Dublin. Gegen die „Boys in Green“ reicht dem Weltmeister ein Punkt, um auch bei der EM in Frankreich dabei zu sein. BVB-Pleite bleibt Thema.
Wer glaubte, dass der aktuelle Fußballweltmeister über alle Grenzen hinaus einen Sonderstatus genießt, der wurde am Mittwochvormittag eines Besseren belehrt. Immerhin eine gute halbe Stunde ließ die irische Flugsicherheit die DFB-Sondermaschine über dem Flughafen Dublin kreisen, ehe man Deutschlands Fußball-Elite dann doch die Landung gewährte. „Da waren wohl noch ein paar Maschinen vor uns an der Reihe“, erklärte Bundestrainer Joachim Löw, als er anderthalb Stunden später im Ballsaal des altehrwürdigen Intercontinental Hotels in der Simmonscourt Road wieder festen Boden unter den Füßen hatte.

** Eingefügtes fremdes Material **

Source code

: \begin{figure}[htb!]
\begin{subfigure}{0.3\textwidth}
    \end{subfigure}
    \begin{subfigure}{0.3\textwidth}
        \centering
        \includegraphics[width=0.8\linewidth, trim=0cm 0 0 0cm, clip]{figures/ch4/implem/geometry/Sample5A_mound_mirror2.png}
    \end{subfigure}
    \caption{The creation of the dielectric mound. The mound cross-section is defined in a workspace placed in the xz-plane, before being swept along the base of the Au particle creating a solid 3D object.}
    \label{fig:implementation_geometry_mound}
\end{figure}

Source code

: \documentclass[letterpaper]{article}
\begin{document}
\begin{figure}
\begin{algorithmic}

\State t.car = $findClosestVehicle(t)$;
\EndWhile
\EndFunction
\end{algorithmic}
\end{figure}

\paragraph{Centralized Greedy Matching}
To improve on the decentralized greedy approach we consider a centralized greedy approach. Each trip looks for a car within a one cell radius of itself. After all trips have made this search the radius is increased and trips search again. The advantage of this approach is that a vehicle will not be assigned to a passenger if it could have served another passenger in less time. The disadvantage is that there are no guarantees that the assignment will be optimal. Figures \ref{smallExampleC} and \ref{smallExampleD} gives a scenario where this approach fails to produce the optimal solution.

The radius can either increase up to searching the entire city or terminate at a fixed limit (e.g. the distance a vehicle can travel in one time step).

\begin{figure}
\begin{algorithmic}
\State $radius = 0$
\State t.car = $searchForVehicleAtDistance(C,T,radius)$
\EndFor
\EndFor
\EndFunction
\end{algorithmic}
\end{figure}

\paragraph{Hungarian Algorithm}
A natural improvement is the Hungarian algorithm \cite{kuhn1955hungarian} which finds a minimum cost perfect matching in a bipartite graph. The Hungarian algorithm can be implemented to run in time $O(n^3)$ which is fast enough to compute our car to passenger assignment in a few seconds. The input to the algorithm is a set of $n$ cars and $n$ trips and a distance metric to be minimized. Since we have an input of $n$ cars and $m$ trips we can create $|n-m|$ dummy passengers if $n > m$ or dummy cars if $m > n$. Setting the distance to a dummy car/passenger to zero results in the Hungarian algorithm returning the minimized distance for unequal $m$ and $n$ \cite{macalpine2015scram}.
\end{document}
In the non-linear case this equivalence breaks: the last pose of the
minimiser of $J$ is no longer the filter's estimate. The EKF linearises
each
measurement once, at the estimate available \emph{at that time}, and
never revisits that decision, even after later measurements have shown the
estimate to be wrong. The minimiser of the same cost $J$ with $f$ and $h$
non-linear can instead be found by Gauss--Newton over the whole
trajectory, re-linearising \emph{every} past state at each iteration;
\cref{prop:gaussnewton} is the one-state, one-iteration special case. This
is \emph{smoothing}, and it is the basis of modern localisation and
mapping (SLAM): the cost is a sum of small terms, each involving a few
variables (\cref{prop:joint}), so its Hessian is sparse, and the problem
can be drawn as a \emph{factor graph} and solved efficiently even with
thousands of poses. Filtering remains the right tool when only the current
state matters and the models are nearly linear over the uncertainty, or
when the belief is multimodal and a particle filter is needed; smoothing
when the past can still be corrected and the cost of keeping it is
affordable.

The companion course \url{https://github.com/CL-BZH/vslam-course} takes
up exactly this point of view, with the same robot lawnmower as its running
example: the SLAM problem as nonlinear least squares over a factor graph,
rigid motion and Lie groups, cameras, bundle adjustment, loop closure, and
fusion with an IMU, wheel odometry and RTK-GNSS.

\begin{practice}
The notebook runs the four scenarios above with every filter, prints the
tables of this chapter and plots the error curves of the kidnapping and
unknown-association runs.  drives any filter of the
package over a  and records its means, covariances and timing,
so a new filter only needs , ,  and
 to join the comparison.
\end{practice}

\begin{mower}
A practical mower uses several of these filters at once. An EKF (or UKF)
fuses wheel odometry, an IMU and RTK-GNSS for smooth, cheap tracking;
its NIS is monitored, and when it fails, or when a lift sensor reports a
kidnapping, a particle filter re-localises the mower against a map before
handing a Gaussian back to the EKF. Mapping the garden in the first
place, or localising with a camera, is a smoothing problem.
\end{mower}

Dass Löw so schnell nichts aus der Ruhe bringt, ist allgemein bekannt. Doch wirklich zufrieden, auch daraus machte der Bundestrainer keinen Hehl, war der 55 Jahre alte Fußballlehrer mit der Vorbereitung auf das EM-Qualifikationsspiel gegen Irland an diesem Donnerstag (20.45 Uhr MESZ/RTL) nicht. „Es ist ein wenig ungewöhnlich, dass wir nur eine einzige gemeinsame Trainingseinheit vor der Partie haben“, sagte Löw kurz vor dem Abschlusstraining im Avira Stadium im Lansdowne Village nahe der Dublin Bay, „das hätte ich mir anders gewünscht.“
Weil aber ein Großteil der Nationalspieler noch am Sonntag mit ihren Vereinen im Einsatz waren, verzichtete Löw am Dienstag auf das gemeinsame Training in Frankfurt und ordnete stattdessen Regeneration im Hotel an. Allerdings ließ Löw am Tag danach keinen Zweifel aufkommen, dass er allen Widrigkeiten zum Trotz auch in Baile Átha Cliath, so der irische Name für Dublin, fest mit einem Erfolg rechne.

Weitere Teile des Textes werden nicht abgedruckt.